Plain-text document sources:
----

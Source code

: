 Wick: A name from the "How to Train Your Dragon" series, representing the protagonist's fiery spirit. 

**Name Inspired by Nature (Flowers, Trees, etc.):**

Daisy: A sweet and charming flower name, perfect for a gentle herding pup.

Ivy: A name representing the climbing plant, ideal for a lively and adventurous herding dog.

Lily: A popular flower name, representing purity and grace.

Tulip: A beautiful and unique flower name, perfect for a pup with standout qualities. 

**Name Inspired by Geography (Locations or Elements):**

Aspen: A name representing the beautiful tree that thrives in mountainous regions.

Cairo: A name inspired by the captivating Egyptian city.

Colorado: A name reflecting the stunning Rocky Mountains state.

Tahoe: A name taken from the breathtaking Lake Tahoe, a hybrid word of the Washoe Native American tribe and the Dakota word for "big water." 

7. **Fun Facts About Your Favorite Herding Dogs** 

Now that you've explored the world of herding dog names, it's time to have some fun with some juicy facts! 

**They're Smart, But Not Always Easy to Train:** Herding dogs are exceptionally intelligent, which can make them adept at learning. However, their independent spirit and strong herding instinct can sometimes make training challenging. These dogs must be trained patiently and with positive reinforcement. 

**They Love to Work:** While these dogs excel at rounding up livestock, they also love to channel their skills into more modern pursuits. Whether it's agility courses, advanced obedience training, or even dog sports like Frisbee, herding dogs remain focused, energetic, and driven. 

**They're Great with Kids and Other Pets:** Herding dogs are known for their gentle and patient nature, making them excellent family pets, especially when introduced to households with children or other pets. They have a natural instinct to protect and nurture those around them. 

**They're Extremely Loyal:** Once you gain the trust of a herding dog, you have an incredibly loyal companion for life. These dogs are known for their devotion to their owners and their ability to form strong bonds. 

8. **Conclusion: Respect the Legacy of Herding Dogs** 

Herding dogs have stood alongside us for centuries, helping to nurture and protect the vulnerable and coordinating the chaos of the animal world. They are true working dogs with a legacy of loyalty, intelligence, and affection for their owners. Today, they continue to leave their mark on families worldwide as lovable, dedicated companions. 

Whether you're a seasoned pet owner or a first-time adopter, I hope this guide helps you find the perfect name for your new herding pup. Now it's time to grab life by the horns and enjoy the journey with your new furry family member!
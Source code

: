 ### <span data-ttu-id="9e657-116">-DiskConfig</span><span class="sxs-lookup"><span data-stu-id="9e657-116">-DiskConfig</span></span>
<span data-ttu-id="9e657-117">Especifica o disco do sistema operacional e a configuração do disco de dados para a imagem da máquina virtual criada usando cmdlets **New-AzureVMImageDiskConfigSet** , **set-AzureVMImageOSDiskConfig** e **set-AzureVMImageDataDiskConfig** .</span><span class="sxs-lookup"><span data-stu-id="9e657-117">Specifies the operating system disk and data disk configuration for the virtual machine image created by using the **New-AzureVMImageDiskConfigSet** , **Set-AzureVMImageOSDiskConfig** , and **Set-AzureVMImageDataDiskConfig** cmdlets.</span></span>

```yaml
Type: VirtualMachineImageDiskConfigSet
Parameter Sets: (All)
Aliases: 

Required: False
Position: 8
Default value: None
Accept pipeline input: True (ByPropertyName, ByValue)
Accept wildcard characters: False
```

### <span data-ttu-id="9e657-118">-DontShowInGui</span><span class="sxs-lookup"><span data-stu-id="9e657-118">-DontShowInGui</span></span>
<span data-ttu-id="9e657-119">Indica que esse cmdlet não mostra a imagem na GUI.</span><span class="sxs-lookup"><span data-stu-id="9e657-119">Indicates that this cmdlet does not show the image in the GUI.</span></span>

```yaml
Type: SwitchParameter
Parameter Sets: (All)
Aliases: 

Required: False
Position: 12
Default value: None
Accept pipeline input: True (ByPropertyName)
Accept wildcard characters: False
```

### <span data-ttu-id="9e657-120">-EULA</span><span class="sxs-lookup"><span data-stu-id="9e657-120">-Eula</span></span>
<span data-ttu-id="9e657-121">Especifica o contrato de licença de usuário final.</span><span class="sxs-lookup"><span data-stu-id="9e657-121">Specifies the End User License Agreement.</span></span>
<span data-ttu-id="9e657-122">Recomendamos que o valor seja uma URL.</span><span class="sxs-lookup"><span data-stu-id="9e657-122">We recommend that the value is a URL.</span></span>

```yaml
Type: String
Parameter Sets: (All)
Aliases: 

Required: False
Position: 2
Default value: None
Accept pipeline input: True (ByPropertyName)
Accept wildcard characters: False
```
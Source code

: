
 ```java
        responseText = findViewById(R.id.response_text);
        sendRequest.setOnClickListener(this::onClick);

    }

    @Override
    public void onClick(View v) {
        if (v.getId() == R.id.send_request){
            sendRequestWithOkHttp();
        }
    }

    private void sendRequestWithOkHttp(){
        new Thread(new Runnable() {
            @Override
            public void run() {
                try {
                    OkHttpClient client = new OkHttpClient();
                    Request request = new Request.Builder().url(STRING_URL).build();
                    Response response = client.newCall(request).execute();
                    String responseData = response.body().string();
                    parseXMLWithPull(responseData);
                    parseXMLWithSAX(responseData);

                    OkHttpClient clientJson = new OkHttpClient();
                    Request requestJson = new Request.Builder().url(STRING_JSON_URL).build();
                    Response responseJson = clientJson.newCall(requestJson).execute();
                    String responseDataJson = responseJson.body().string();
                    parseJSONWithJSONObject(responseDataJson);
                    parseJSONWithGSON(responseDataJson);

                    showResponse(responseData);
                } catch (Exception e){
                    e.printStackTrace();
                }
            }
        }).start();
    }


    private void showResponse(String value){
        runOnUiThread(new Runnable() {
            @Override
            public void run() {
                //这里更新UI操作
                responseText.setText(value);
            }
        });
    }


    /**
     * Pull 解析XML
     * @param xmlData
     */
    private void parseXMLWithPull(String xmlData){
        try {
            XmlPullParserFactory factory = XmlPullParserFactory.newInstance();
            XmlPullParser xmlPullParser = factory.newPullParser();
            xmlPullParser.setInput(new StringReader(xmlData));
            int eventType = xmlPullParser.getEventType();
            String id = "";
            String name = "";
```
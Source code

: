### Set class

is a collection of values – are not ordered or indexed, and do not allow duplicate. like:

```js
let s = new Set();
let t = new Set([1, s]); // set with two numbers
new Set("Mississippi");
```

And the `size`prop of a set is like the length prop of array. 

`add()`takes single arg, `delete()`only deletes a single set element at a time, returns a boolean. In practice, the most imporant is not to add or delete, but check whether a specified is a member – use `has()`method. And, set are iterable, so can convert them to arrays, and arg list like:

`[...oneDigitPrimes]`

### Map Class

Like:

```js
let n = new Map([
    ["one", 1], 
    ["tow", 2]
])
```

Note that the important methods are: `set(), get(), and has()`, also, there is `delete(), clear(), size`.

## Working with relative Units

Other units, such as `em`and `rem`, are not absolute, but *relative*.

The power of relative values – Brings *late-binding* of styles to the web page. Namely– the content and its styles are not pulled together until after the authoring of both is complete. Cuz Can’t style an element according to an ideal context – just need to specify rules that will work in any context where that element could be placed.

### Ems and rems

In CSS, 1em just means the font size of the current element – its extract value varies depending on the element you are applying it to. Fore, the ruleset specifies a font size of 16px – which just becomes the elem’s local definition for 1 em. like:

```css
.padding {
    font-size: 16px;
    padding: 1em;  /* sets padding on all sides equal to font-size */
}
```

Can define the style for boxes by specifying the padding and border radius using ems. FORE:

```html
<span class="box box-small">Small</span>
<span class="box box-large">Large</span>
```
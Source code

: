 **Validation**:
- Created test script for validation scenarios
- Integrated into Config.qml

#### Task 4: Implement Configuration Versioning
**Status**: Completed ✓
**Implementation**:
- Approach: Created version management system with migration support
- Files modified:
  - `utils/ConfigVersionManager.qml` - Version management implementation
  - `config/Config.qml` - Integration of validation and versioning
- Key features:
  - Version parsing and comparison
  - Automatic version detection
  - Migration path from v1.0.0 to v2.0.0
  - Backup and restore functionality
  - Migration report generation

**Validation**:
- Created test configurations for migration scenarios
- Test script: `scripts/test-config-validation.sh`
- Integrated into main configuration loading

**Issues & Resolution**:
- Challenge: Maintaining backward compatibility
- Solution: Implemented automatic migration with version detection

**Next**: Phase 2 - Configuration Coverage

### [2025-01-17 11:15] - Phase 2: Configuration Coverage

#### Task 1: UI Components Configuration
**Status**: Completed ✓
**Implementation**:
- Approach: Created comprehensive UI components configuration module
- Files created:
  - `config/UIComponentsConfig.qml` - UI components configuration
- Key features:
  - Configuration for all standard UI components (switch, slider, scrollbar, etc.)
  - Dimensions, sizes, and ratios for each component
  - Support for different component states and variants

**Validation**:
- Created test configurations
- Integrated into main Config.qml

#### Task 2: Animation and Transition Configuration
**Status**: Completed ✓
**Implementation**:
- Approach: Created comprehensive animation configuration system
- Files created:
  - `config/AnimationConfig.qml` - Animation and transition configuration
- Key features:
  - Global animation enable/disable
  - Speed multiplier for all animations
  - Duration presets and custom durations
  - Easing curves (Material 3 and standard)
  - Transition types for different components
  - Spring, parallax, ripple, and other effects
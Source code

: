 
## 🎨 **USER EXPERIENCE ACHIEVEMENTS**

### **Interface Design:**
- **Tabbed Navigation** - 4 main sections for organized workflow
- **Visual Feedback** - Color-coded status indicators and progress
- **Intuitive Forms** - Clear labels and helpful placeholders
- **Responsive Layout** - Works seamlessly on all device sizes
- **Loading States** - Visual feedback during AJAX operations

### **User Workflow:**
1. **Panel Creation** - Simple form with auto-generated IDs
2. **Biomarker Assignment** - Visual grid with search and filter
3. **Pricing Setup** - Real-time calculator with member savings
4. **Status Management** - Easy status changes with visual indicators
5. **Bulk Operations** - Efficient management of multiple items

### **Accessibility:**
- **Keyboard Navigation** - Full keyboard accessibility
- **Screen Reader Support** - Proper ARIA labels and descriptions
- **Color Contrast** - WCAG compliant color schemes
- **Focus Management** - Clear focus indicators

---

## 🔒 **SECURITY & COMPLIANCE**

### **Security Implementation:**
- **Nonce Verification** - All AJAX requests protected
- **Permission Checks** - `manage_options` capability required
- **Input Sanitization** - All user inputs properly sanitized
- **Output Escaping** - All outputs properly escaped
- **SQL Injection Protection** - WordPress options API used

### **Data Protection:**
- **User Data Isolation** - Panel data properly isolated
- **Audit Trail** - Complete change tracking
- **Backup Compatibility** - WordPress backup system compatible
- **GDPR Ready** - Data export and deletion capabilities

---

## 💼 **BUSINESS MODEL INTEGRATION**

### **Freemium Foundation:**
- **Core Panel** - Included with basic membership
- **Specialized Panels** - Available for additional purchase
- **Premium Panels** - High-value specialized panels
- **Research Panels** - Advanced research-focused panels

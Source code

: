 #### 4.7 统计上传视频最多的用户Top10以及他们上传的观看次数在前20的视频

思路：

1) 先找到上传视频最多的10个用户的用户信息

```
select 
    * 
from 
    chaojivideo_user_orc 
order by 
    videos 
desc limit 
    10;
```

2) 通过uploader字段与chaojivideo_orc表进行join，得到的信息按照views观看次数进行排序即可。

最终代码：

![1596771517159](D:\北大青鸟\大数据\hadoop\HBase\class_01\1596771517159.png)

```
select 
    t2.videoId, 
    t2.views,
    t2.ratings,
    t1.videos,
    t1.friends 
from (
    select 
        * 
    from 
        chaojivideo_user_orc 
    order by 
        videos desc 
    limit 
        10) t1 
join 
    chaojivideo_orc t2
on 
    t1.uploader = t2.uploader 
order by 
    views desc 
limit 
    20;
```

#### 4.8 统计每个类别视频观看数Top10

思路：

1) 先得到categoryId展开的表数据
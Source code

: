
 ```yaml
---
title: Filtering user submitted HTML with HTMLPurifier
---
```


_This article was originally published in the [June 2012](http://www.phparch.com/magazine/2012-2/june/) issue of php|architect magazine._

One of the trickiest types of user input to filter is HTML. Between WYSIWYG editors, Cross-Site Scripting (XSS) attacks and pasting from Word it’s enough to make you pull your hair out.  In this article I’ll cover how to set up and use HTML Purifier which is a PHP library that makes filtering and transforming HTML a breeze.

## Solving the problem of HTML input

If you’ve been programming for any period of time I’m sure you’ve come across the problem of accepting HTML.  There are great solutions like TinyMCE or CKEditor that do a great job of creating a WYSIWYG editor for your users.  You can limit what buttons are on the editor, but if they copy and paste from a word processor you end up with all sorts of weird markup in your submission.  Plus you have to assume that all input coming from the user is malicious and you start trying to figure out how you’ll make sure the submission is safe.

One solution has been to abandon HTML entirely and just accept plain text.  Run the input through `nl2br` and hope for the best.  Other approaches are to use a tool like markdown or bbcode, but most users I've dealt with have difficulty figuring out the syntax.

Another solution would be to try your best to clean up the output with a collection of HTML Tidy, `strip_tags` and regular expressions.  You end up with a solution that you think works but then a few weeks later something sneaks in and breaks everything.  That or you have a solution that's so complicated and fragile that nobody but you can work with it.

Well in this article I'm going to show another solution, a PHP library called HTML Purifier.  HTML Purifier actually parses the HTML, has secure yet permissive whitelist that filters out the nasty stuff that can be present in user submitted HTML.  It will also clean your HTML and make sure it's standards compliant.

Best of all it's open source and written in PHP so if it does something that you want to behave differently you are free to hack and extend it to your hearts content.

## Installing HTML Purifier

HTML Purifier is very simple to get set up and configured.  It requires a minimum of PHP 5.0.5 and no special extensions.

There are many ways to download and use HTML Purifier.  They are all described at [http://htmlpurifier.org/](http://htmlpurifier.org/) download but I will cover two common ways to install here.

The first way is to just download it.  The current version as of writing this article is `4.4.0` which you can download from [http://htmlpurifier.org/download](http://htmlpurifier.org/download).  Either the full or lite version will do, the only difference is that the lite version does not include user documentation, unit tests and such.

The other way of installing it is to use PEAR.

----

The problem:
All lines above between those holding "is a collection" and "deletes a single", inclusive, must be set down unchanged, and no other line may be included.

Task solution:
is a collection of values – are not ordered or indexed, and do not allow duplicate. like:

```js
let s = new Set();
let t = new Set([1, s]); // set with two numbers
new Set("Mississippi");
```

And the `size`prop of a set is like the length prop of array. 

`add()`takes single arg, `delete()`only deletes a single set element at a time, returns a boolean. In practice, the most imporant is not to add or delete, but check whether a specified is a member – use `has()`method. And, set are iterable, so can convert them to arrays, and arg list like:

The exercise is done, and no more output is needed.